REQUIREMENT> Below is a block of records. Copy every line in it that contains the word "updated".

WORKING DATA>
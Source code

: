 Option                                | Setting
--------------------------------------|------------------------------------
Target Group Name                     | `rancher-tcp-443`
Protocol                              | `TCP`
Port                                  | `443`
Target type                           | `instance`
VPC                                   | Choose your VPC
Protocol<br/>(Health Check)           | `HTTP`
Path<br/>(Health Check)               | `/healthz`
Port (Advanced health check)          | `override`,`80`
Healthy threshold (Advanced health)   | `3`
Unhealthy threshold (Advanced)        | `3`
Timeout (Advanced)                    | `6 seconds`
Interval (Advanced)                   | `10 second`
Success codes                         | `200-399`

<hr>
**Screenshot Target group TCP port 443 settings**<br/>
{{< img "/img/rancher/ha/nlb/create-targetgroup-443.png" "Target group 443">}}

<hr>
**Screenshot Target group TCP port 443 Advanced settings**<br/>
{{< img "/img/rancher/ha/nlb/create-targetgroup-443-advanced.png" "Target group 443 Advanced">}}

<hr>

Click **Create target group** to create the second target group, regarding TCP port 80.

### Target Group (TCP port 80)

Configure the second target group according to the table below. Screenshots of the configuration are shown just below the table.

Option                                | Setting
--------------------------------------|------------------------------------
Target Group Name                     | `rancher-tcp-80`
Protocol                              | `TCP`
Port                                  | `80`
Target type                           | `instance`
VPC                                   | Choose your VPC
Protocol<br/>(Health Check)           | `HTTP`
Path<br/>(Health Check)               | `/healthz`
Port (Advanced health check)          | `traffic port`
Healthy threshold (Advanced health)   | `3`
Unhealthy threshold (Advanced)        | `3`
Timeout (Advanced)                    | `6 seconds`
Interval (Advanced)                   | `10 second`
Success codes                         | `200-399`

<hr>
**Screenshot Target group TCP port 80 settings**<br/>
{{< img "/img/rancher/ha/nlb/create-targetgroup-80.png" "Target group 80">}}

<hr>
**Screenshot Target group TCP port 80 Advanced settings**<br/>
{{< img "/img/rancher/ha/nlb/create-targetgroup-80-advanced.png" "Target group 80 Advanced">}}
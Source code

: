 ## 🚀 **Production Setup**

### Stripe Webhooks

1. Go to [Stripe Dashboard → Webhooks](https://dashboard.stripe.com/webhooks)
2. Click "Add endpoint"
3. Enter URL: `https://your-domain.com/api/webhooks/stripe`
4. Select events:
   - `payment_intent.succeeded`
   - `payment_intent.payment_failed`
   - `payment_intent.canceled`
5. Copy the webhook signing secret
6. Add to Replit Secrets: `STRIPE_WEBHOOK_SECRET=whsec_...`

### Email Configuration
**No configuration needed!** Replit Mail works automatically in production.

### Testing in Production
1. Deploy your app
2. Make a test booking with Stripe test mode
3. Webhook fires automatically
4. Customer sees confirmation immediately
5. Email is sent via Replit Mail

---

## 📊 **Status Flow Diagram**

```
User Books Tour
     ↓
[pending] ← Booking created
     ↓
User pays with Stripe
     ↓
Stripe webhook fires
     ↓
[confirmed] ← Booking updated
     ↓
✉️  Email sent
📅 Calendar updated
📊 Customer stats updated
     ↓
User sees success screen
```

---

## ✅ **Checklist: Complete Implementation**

RESULT BELOW>
[confirmed] ← Booking updated
📅 Calendar updated
📊 Customer stats updated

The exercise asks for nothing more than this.